Start of Materials provided
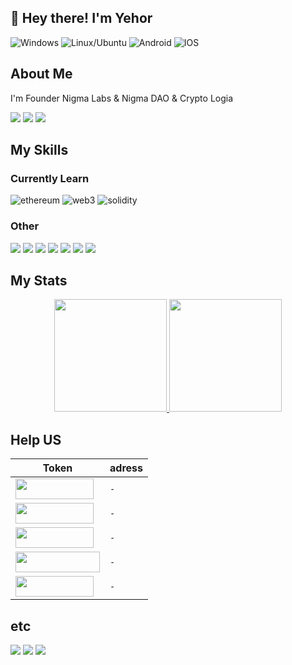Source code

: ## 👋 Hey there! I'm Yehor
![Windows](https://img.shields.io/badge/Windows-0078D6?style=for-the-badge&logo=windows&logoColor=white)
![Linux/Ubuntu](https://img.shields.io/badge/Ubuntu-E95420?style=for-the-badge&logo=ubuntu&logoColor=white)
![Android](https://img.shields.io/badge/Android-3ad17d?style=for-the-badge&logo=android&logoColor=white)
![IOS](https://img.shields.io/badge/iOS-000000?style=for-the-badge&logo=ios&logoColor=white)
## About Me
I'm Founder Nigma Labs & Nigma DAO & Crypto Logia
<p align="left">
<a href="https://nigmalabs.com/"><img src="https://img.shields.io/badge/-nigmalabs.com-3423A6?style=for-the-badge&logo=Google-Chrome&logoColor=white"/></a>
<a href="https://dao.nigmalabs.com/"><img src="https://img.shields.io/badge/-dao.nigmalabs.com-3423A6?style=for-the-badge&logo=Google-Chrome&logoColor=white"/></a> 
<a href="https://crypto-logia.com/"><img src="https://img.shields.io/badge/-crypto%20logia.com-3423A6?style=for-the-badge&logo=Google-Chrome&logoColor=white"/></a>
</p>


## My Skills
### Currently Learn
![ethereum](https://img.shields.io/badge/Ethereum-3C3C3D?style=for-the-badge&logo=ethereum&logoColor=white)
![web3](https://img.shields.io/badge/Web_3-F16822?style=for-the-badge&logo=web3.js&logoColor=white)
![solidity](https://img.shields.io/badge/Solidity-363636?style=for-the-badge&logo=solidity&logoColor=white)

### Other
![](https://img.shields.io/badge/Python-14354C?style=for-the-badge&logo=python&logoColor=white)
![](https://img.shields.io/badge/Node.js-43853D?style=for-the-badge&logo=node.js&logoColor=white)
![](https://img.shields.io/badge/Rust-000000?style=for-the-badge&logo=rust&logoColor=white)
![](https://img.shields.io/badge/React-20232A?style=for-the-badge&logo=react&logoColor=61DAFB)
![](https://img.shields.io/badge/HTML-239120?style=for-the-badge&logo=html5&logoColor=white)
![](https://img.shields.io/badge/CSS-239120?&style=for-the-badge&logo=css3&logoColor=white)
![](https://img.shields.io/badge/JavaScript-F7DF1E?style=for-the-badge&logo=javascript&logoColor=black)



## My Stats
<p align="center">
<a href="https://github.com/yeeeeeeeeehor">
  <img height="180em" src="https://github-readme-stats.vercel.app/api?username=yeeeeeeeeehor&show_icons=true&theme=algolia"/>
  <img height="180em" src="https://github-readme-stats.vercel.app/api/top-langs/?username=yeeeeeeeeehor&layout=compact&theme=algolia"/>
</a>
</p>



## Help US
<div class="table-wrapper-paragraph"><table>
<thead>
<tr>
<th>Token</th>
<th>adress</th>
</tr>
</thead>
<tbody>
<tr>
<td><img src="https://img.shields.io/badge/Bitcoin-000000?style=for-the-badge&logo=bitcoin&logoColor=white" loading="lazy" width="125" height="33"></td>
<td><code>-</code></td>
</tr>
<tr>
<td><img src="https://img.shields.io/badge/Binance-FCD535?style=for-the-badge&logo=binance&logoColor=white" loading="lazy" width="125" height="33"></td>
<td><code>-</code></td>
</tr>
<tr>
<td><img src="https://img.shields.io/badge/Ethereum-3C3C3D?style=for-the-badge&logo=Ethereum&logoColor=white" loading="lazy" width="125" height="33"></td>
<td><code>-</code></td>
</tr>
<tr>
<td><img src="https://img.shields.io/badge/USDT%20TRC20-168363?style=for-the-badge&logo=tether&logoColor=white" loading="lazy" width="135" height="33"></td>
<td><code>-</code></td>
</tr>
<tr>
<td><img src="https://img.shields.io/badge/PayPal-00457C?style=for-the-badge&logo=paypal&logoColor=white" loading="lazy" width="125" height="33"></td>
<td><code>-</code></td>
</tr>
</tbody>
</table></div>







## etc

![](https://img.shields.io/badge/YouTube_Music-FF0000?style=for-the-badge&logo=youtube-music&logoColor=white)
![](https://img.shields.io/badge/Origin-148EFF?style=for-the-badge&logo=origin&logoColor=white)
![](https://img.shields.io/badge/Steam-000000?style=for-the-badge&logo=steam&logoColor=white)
End of Materials provided
__Instructions to follow__. Check each line above for the string "vercel" and return those that contain it.

__Written reply__.
  <img height="180em" src="https://github-readme-stats.vercel.app/api?username=yeeeeeeeeehor&show_icons=true&theme=algolia"/>
  <img height="180em" src="https://github-readme-stats.vercel.app/api/top-langs/?username=yeeeeeeeeehor&layout=compact&theme=algolia"/>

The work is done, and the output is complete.